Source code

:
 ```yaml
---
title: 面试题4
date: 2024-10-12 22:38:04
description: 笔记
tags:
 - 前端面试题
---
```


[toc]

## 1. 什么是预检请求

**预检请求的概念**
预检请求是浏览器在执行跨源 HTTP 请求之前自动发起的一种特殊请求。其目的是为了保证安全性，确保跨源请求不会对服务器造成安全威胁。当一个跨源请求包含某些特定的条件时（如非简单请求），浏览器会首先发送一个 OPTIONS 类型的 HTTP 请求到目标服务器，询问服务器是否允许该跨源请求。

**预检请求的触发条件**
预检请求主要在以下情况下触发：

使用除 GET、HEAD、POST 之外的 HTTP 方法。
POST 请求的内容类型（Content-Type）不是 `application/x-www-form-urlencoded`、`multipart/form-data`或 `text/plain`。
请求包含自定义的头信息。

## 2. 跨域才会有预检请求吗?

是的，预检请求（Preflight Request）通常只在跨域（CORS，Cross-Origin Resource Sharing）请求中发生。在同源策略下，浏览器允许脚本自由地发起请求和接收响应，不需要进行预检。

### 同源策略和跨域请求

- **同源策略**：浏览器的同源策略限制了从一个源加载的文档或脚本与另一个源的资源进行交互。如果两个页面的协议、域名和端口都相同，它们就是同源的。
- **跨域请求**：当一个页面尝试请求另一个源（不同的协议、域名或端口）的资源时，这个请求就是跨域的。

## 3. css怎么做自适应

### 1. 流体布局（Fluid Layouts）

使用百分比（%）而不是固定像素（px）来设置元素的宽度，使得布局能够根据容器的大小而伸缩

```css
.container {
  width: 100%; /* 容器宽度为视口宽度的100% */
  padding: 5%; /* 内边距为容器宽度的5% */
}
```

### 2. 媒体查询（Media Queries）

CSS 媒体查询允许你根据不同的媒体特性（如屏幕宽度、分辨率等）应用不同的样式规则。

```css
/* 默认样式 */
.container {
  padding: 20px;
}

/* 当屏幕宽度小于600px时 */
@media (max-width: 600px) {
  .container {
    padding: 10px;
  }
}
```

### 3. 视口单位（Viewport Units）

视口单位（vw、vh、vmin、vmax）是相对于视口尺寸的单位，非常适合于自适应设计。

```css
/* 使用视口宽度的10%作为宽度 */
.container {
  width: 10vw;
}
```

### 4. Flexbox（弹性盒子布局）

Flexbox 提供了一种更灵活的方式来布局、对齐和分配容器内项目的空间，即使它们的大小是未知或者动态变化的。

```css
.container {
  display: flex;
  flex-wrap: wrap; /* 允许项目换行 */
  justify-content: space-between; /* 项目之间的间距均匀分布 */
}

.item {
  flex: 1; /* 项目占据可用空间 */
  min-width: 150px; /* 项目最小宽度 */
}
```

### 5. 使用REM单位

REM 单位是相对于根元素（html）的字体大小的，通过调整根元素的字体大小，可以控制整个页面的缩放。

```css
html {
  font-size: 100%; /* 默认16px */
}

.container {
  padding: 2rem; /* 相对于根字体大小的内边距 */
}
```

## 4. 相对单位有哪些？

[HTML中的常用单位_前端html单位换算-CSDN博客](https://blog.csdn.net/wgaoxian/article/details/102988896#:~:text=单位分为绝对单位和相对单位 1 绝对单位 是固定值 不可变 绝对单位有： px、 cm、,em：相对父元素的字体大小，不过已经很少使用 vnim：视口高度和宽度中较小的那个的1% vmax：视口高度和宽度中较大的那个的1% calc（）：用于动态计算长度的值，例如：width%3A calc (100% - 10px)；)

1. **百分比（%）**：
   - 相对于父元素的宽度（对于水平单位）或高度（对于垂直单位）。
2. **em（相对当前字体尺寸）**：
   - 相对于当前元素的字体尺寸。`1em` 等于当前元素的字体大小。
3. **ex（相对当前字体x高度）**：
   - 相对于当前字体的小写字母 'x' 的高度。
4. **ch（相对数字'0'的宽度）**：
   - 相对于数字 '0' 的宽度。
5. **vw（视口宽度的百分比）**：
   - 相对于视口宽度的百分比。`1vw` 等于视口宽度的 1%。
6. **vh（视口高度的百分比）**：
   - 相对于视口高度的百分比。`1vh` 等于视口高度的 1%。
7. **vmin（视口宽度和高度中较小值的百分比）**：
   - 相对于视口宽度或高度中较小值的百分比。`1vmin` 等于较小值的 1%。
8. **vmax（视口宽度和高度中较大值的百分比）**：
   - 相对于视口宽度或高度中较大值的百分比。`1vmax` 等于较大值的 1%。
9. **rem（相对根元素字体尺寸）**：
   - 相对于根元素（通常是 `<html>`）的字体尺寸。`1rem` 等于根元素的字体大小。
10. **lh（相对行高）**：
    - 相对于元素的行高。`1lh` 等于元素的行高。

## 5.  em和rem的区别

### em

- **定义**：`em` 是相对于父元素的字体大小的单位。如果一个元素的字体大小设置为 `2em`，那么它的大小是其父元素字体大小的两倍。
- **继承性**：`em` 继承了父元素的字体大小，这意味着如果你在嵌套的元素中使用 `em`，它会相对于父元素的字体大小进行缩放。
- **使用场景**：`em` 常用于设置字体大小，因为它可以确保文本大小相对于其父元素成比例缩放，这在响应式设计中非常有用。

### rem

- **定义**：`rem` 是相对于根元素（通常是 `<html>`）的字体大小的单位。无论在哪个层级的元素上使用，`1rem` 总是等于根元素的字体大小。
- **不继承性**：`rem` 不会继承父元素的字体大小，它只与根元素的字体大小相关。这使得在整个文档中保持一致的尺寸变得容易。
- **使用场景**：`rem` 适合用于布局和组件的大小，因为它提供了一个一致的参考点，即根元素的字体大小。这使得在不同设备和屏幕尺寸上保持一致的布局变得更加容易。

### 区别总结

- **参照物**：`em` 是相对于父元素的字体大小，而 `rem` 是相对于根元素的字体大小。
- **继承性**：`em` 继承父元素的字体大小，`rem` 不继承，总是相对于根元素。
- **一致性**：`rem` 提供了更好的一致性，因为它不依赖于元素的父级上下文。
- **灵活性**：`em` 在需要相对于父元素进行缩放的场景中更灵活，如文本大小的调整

——

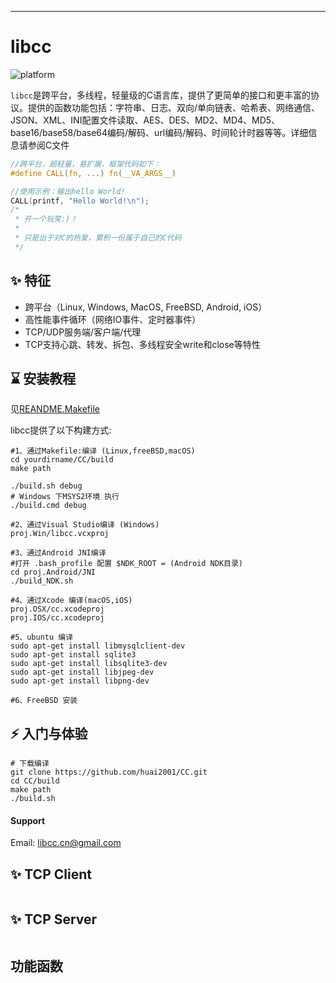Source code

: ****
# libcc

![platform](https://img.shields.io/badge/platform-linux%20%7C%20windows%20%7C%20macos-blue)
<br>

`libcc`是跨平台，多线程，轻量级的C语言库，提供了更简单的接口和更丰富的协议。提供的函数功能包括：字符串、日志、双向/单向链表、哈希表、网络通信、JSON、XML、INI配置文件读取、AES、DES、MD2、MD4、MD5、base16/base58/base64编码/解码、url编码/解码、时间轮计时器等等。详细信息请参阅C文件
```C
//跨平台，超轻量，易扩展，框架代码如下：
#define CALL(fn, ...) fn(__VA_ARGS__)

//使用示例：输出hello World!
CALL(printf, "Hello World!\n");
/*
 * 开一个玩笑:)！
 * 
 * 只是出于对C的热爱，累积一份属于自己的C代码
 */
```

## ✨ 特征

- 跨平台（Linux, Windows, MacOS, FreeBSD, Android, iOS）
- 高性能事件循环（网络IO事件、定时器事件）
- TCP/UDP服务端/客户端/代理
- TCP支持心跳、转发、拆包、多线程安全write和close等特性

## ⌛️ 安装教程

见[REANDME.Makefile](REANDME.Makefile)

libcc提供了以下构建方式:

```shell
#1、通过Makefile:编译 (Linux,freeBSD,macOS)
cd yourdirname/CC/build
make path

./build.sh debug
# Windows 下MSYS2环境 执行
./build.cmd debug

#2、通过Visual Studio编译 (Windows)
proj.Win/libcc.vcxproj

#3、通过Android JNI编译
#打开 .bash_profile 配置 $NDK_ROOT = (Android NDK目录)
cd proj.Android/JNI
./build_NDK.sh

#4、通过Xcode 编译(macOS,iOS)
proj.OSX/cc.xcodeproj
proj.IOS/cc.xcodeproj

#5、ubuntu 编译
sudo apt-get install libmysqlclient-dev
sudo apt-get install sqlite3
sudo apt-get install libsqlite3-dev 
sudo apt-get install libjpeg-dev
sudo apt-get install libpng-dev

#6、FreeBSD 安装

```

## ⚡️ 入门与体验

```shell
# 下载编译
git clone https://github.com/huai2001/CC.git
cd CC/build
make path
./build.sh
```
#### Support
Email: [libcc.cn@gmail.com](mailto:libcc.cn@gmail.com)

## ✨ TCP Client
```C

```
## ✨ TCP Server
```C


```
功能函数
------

——

* _What you should do_:
Search the records for the word "padding". Copy every line that has it.

* _Answer box_:
  padding: 5%; /* 内边距为容器宽度的5% */
  padding: 20px;
    padding: 10px;
  padding: 2rem; /* 相对于根字体大小的内边距 */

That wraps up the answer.